Collected data:
---

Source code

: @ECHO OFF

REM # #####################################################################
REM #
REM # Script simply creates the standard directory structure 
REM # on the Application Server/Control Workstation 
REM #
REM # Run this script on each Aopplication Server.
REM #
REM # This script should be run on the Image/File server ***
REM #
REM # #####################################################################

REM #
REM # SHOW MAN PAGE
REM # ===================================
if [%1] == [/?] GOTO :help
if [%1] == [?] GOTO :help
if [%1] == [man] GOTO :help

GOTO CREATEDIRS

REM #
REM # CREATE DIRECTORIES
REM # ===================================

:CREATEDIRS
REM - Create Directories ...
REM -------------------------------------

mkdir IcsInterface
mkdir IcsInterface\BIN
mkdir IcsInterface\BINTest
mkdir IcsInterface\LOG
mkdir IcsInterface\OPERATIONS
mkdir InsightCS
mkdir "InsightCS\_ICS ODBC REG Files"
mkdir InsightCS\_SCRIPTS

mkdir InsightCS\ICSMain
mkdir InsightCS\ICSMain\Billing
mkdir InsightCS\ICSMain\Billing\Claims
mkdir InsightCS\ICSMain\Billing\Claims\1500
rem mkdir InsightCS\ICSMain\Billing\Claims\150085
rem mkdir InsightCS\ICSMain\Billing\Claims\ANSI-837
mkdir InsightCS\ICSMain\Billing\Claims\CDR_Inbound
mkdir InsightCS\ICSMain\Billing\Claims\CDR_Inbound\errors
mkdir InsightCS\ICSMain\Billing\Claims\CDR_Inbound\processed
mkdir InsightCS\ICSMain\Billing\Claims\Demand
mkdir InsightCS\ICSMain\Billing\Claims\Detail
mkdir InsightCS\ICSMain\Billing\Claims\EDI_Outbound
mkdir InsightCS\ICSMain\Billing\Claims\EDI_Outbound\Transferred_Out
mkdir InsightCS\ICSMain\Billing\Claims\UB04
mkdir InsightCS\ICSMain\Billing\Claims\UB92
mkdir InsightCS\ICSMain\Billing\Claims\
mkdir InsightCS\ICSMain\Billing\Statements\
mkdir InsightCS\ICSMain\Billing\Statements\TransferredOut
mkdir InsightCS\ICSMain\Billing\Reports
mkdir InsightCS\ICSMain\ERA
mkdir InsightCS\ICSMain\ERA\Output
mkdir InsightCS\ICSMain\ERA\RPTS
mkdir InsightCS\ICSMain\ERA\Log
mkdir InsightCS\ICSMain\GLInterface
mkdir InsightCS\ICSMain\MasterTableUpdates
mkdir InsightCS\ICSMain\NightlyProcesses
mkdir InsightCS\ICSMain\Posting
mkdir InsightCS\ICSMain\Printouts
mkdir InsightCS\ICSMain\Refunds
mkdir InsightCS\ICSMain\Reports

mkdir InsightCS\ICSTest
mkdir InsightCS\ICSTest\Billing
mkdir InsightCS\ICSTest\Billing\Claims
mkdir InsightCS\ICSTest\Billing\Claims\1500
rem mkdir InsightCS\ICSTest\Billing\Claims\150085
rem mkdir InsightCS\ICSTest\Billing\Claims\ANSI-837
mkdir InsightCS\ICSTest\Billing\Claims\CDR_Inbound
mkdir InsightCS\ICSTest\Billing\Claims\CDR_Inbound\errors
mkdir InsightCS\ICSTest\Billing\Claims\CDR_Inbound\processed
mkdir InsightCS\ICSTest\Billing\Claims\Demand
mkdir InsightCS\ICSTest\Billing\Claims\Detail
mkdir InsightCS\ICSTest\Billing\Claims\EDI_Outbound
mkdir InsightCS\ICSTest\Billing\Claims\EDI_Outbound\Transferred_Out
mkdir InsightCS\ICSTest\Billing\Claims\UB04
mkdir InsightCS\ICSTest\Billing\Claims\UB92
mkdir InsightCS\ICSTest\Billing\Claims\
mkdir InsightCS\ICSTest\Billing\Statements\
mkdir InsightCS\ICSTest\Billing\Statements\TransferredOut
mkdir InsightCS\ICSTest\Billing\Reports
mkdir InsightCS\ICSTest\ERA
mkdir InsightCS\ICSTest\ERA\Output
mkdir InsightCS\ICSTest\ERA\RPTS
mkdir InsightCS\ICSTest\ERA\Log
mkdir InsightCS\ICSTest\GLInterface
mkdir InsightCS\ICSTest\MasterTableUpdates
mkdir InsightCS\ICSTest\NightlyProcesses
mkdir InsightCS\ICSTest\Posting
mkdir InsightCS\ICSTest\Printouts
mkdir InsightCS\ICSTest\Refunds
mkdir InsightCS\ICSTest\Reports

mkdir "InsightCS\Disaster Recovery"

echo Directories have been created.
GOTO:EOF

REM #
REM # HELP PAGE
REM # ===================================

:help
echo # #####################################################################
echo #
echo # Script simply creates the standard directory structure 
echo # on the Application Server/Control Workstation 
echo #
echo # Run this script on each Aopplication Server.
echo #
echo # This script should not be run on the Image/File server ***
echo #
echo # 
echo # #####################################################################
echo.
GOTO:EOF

---

Write out every record shown above, word for word.

Source code

: @ECHO OFF

REM # #####################################################################
REM #
REM # Script simply creates the standard directory structure 
REM # on the Application Server/Control Workstation 
REM #
REM # Run this script on each Aopplication Server.
REM #
REM # This script should be run on the Image/File server ***
REM #
REM # #####################################################################

REM #
REM # SHOW MAN PAGE
REM # ===================================
if [%1] == [/?] GOTO :help
if [%1] == [?] GOTO :help
if [%1] == [man] GOTO :help

GOTO CREATEDIRS

REM #
REM # CREATE DIRECTORIES
REM # ===================================

:CREATEDIRS
REM - Create Directories ...
REM -------------------------------------

mkdir IcsInterface
mkdir IcsInterface\BIN
mkdir IcsInterface\BINTest
mkdir IcsInterface\LOG
mkdir IcsInterface\OPERATIONS
mkdir InsightCS
mkdir "InsightCS\_ICS ODBC REG Files"
mkdir InsightCS\_SCRIPTS

mkdir InsightCS\ICSMain
mkdir InsightCS\ICSMain\Billing
mkdir InsightCS\ICSMain\Billing\Claims
mkdir InsightCS\ICSMain\Billing\Claims\1500
rem mkdir InsightCS\ICSMain\Billing\Claims\150085
rem mkdir InsightCS\ICSMain\Billing\Claims\ANSI-837
mkdir InsightCS\ICSMain\Billing\Claims\CDR_Inbound
mkdir InsightCS\ICSMain\Billing\Claims\CDR_Inbound\errors
mkdir InsightCS\ICSMain\Billing\Claims\CDR_Inbound\processed
mkdir InsightCS\ICSMain\Billing\Claims\Demand
mkdir InsightCS\ICSMain\Billing\Claims\Detail
mkdir InsightCS\ICSMain\Billing\Claims\EDI_Outbound
mkdir InsightCS\ICSMain\Billing\Claims\EDI_Outbound\Transferred_Out
mkdir InsightCS\ICSMain\Billing\Claims\UB04
mkdir InsightCS\ICSMain\Billing\Claims\UB92
mkdir InsightCS\ICSMain\Billing\Claims\
mkdir InsightCS\ICSMain\Billing\Statements\
mkdir InsightCS\ICSMain\Billing\Statements\TransferredOut
mkdir InsightCS\ICSMain\Billing\Reports
mkdir InsightCS\ICSMain\ERA
mkdir InsightCS\ICSMain\ERA\Output
mkdir InsightCS\ICSMain\ERA\RPTS
mkdir InsightCS\ICSMain\ERA\Log
mkdir InsightCS\ICSMain\GLInterface
mkdir InsightCS\ICSMain\MasterTableUpdates
mkdir InsightCS\ICSMain\NightlyProcesses
mkdir InsightCS\ICSMain\Posting
mkdir InsightCS\ICSMain\Printouts
mkdir InsightCS\ICSMain\Refunds
mkdir InsightCS\ICSMain\Reports

mkdir InsightCS\ICSTest
mkdir InsightCS\ICSTest\Billing
mkdir InsightCS\ICSTest\Billing\Claims
mkdir InsightCS\ICSTest\Billing\Claims\1500
rem mkdir InsightCS\ICSTest\Billing\Claims\150085
rem mkdir InsightCS\ICSTest\Billing\Claims\ANSI-837
mkdir InsightCS\ICSTest\Billing\Claims\CDR_Inbound
mkdir InsightCS\ICSTest\Billing\Claims\CDR_Inbound\errors
mkdir InsightCS\ICSTest\Billing\Claims\CDR_Inbound\processed
mkdir InsightCS\ICSTest\Billing\Claims\Demand
mkdir InsightCS\ICSTest\Billing\Claims\Detail
mkdir InsightCS\ICSTest\Billing\Claims\EDI_Outbound
mkdir InsightCS\ICSTest\Billing\Claims\EDI_Outbound\Transferred_Out
mkdir InsightCS\ICSTest\Billing\Claims\UB04
mkdir InsightCS\ICSTest\Billing\Claims\UB92
mkdir InsightCS\ICSTest\Billing\Claims\
mkdir InsightCS\ICSTest\Billing\Statements\
mkdir InsightCS\ICSTest\Billing\Statements\TransferredOut
mkdir InsightCS\ICSTest\Billing\Reports
mkdir InsightCS\ICSTest\ERA
mkdir InsightCS\ICSTest\ERA\Output
mkdir InsightCS\ICSTest\ERA\RPTS
mkdir InsightCS\ICSTest\ERA\Log
mkdir InsightCS\ICSTest\GLInterface
mkdir InsightCS\ICSTest\MasterTableUpdates
mkdir InsightCS\ICSTest\NightlyProcesses
mkdir InsightCS\ICSTest\Posting
mkdir InsightCS\ICSTest\Printouts
mkdir InsightCS\ICSTest\Refunds
mkdir InsightCS\ICSTest\Reports

mkdir "InsightCS\Disaster Recovery"

echo Directories have been created.
GOTO:EOF

REM #
REM # HELP PAGE
REM # ===================================

:help
echo # #####################################################################
echo #
echo # Script simply creates the standard directory structure 
echo # on the Application Server/Control Workstation 
echo #
echo # Run this script on each Aopplication Server.
echo #
echo # This script should not be run on the Image/File server ***
echo #
echo # 
echo # #####################################################################
echo.
GOTO:EOF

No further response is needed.